January is a great month for looking forward to the year ahead – but a bit tedious sometimes if you want to head out into the garden … once there however there are still some jobs to do if you wrap up warm on a bright crisp day….

  • Ideally your borders are now clear of autumn debris – apart perhaps from spectacular seed heads still clinging on, but if this is not the case now is the time to remove any remaining leaves and dead stuff so that spring bulbs look good as they begin to poke through the soil. Be careful when stepping through planted beds not to tread on emerging shoots as this can often be fatal to the plants.

  • If the ground is covered with heavy frost or snow, try to avoid walking or stepping on lawns. This will damage the grass and be evident when the frost disappears.

Now is a good time too for making sure that fences, trellises, and other garden architecture is in good repair before new growth and climbers make this more challenging in the spring. Loose fixings, rotting bits and algae covered wood can all be dealt with now.

  • If you enjoy sweet peas and haven’t yet sown yours, January is the time. Seeds are cheap, and are often given away with gardening magazines at this time of year – or you may have saved some from your favourite varieties last year? Follow the instructions on the packet, or fill root trainers with a mixture of compost and a free draining material such as perlite. See my previous blog on using root trainers. Push the seed an inch of so beneath the surface and water in. Alternatively sow several seeds in a small pot and leave on a sunny windowsill or in an unheated greenhouse or cold frame. 

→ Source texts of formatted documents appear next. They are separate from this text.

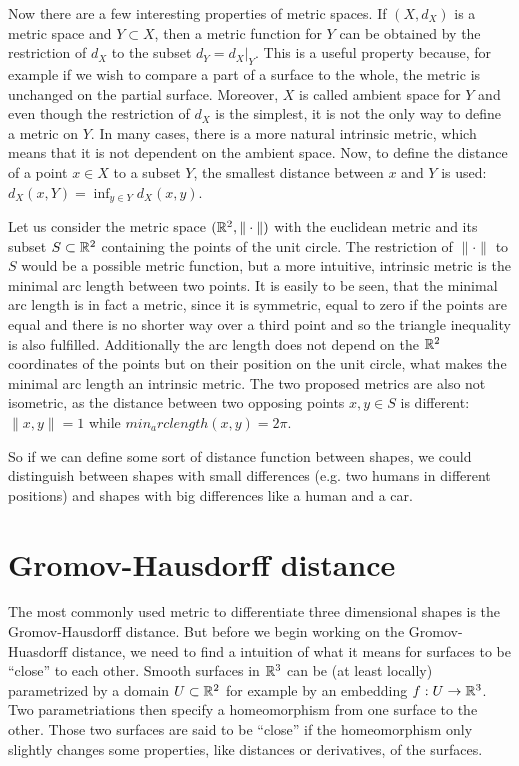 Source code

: Now there are a few interesting properties of metric spaces.
If $(X,d_X)$ is a metric space and $Y \subset X$, then a metric function for $Y$ can be obtained by the restriction of $d_X$ to the subset $d_Y = \left.d_X\right|_Y$.
This is a useful property because, for example if we wish to compare a part of a surface to the whole, the metric is unchanged on the partial surface.
Moreover, $X$ is called ambient space for $Y$ and even though the restriction of $d_X$ is the simplest, it is not the only way to define a metric on $Y$.
In many cases, there is a more natural intrinsic metric, which means that it is not dependent on the ambient space.
Now, to define the distance of a point $x \in X$ to a subset $Y$, the smallest distance between $x$ and $Y$ is used: $d_X(x,Y) = \inf_{y \in Y} d_X(x,y)$.

\begin{example}
Let us consider the metric space $(\mathbb{R}^2, \|\cdot\|)$ with the euclidean metric and its subset $S \subset \mathbb{R}^2$ containing the points of the unit circle.
The restriction of $\|\cdot\|$ to $S$ would be a possible metric function, but a more intuitive, intrinsic metric is the minimal arc length between two points.
It is easily to be seen, that the minimal arc length is in fact a metric, since it is symmetric, equal to zero if the points are equal and there is no shorter way over a third point and so the triangle inequality is also fulfilled.
Additionally the arc length does not depend on the $\mathbb{R}^2$ coordinates of the points but on their position on the unit circle, what makes the minimal arc length an intrinsic metric.
The two proposed metrics are also not isometric, as the distance between two opposing points $x,y\in S$ is different: $\|x,y\| = 1$ while $min_arclength(x,y) = 2\pi$.
\end{example}

So if we can define some sort of distance function between shapes, we could distinguish between shapes with small differences (e.g. two humans in different positions) and shapes with big differences like a human and a car.

\section{Gromov-Hausdorff distance}
The most commonly used metric to differentiate three dimensional shapes is the Gromov-Hausdorff distance.
But before we begin working on the Gromov-Huasdorff distance, we need to find a intuition of what it means for surfaces to be ``close'' to each other.
Smooth surfaces in $\mathbb{R}^3$ can be (at least locally) parametrized by a domain $U \subset \mathbb{R}^2$ for example by an embedding $f: U\rightarrow \mathbb{R}^3$.
Two parametriations then specify a homeomorphism from one surface to the other.
Those two surfaces are said to be ``close'' if the homeomorphism only slightly changes some properties, like distances or derivatives, of the surfaces.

  • January is a great time to plant shrubs and trees, especially bare rooted hedges and roses. Plants bought bare root are usually a lot cheaper than pot grown and establish quickly if planted well into prepared soil in the winter months. However, never plant in water logged soil or in freezing conditions.
My wisteria flowering in May
  • Wisteria can be given its winter prune in January to achieve maximum flowering in the spring. Cut back last season’s growth back to two or three buds from its base. Cut just above the chosen bud but at an angle slanting in the same direction as the bud with secateurs. Whilst you are on your ladder check tension wires are secure and that any unwanted whippy growth is completely removed.